I think the key point in Rich's post was (bolded):
However, I have been tipped off by DC editorial sources that the numbers that DC Comics received were a lot lower than expected. A lot lower. Less than you might expect for a new Superman title relaunching the character with A-List talent and spinning out of Action Comics #1001 and DC Nation #0 and more like – well, a newly launching Brian Bendis title at Marvel, without the tiered variants.
Basically saying "it's selling what you would expect a 2017/18 Bendis comic to sell", whereas DC may have been expecting more like 2007/08 Bendis when they greased his palm...
There's no way DC were expecting MoS #1 to track sub-100k.
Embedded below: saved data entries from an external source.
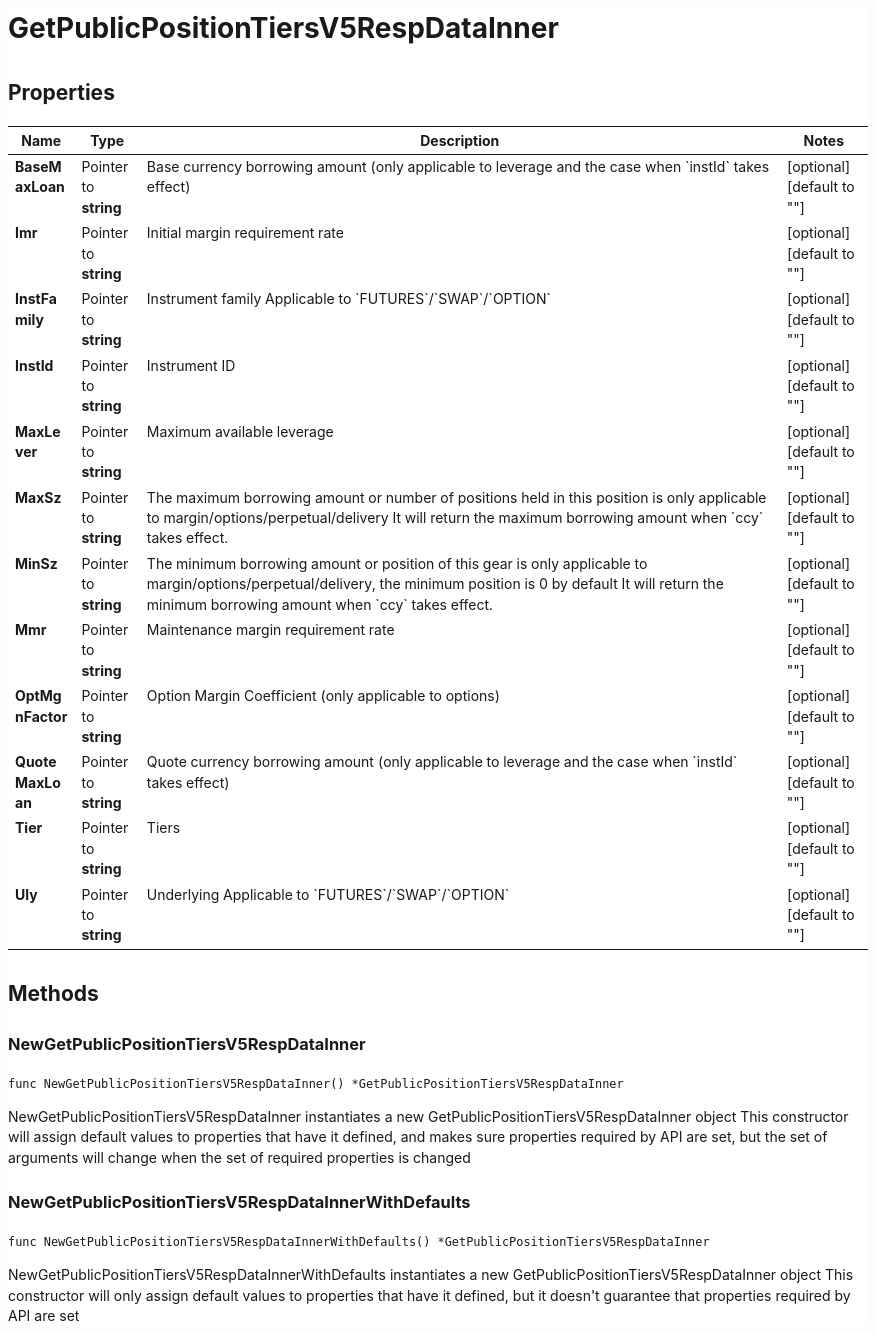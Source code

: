 # GetPublicPositionTiersV5RespDataInner

## Properties

Name | Type | Description | Notes
------------ | ------------- | ------------- | -------------
**BaseMaxLoan** | Pointer to **string** | Base currency borrowing amount (only applicable to leverage and the case when &#x60;instId&#x60; takes effect) | [optional] [default to ""]
**Imr** | Pointer to **string** | Initial margin requirement rate | [optional] [default to ""]
**InstFamily** | Pointer to **string** | Instrument family  Applicable to &#x60;FUTURES&#x60;/&#x60;SWAP&#x60;/&#x60;OPTION&#x60; | [optional] [default to ""]
**InstId** | Pointer to **string** | Instrument ID | [optional] [default to ""]
**MaxLever** | Pointer to **string** | Maximum available leverage | [optional] [default to ""]
**MaxSz** | Pointer to **string** | The maximum borrowing amount or number of positions held in this position is only applicable to margin/options/perpetual/delivery  It will return the maximum borrowing amount when &#x60;ccy&#x60; takes effect. | [optional] [default to ""]
**MinSz** | Pointer to **string** | The minimum borrowing amount or position of this gear is only applicable to margin/options/perpetual/delivery, the minimum position is 0 by default  It will return the minimum borrowing amount when &#x60;ccy&#x60; takes effect. | [optional] [default to ""]
**Mmr** | Pointer to **string** | Maintenance margin requirement rate | [optional] [default to ""]
**OptMgnFactor** | Pointer to **string** | Option Margin Coefficient (only applicable to options) | [optional] [default to ""]
**QuoteMaxLoan** | Pointer to **string** | Quote currency borrowing amount (only applicable to leverage and the case when &#x60;instId&#x60; takes effect) | [optional] [default to ""]
**Tier** | Pointer to **string** | Tiers | [optional] [default to ""]
**Uly** | Pointer to **string** | Underlying  Applicable to &#x60;FUTURES&#x60;/&#x60;SWAP&#x60;/&#x60;OPTION&#x60; | [optional] [default to ""]

## Methods

### NewGetPublicPositionTiersV5RespDataInner

`func NewGetPublicPositionTiersV5RespDataInner() *GetPublicPositionTiersV5RespDataInner`

NewGetPublicPositionTiersV5RespDataInner instantiates a new GetPublicPositionTiersV5RespDataInner object
This constructor will assign default values to properties that have it defined,
and makes sure properties required by API are set, but the set of arguments
will change when the set of required properties is changed

### NewGetPublicPositionTiersV5RespDataInnerWithDefaults

`func NewGetPublicPositionTiersV5RespDataInnerWithDefaults() *GetPublicPositionTiersV5RespDataInner`

NewGetPublicPositionTiersV5RespDataInnerWithDefaults instantiates a new GetPublicPositionTiersV5RespDataInner object
This constructor will only assign default values to properties that have it defined,
but it doesn't guarantee that properties required by API are set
For one thing, despite your last sentence, it's the rare exception that sales actually grow - both Superman & Action are likely to be
de facto capped at the orders MoS gets.
For a second, they're not shoving out "BENDIS IS COMING!" ads for literally months on end just to see a
launch lower than the *normal* sales of
Batman - MoS #1 has to be one of DC's biggest issues of the year (not AC #1000 big, but still Event Big, comparing to the likes of Doomsday Clock & Metal) to justify the level of promotion they're giving it, when allowing that it will basically be downhill from there.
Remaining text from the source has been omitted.